- [What the task requires]
Lines that contain the string "deleteTeamMember" are the ones to list; copy all of them from the records.

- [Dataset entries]

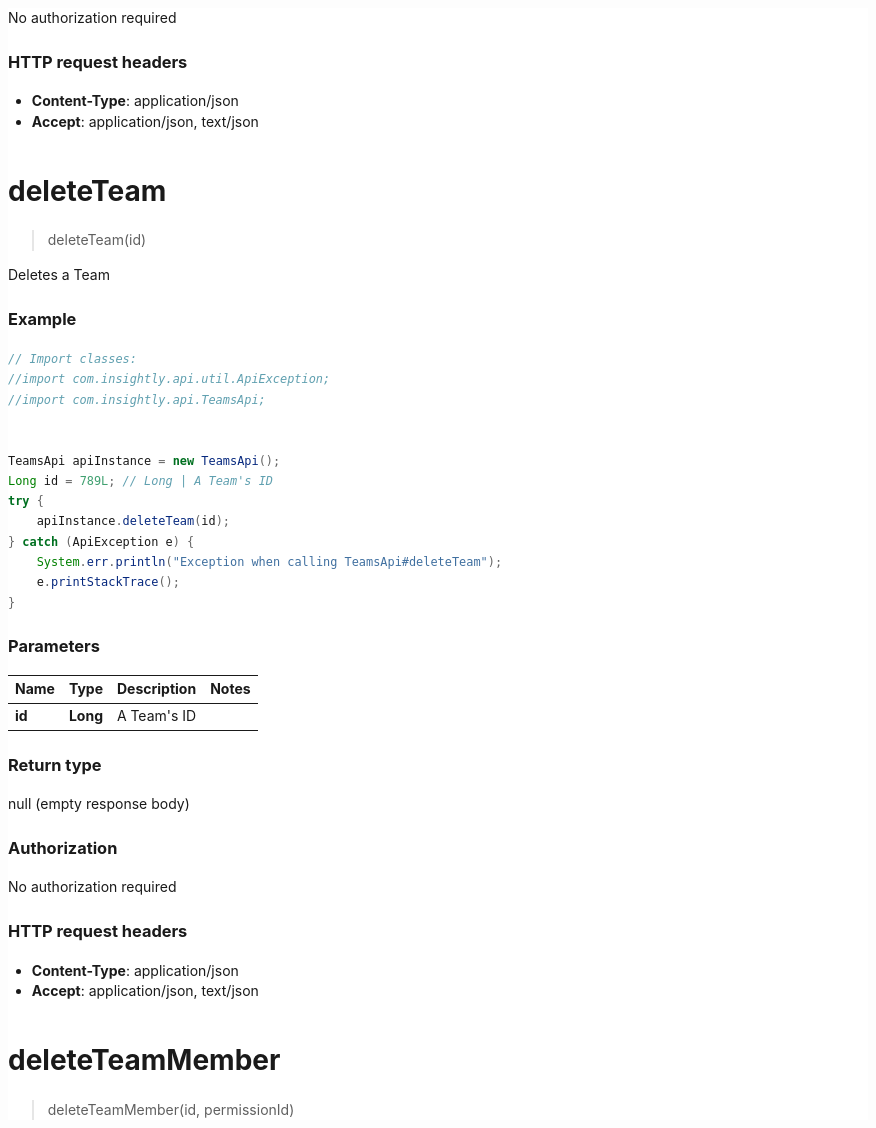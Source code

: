 No authorization required

### HTTP request headers

 - **Content-Type**: application/json
 - **Accept**: application/json, text/json

<a name="deleteTeam"></a>
# **deleteTeam**
> deleteTeam(id)

Deletes a Team



### Example
```java
// Import classes:
//import com.insightly.api.util.ApiException;
//import com.insightly.api.TeamsApi;


TeamsApi apiInstance = new TeamsApi();
Long id = 789L; // Long | A Team's ID
try {
    apiInstance.deleteTeam(id);
} catch (ApiException e) {
    System.err.println("Exception when calling TeamsApi#deleteTeam");
    e.printStackTrace();
}
```

### Parameters

Name | Type | Description  | Notes
------------- | ------------- | ------------- | -------------
 **id** | **Long**| A Team&#39;s ID |

### Return type

null (empty response body)

### Authorization

No authorization required

### HTTP request headers

 - **Content-Type**: application/json
 - **Accept**: application/json, text/json

<a name="deleteTeamMember"></a>
# **deleteTeamMember**
> deleteTeamMember(id, permissionId)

- [Problem solution]
<a name="deleteTeamMember"></a>
# **deleteTeamMember**
> deleteTeamMember(id, permissionId)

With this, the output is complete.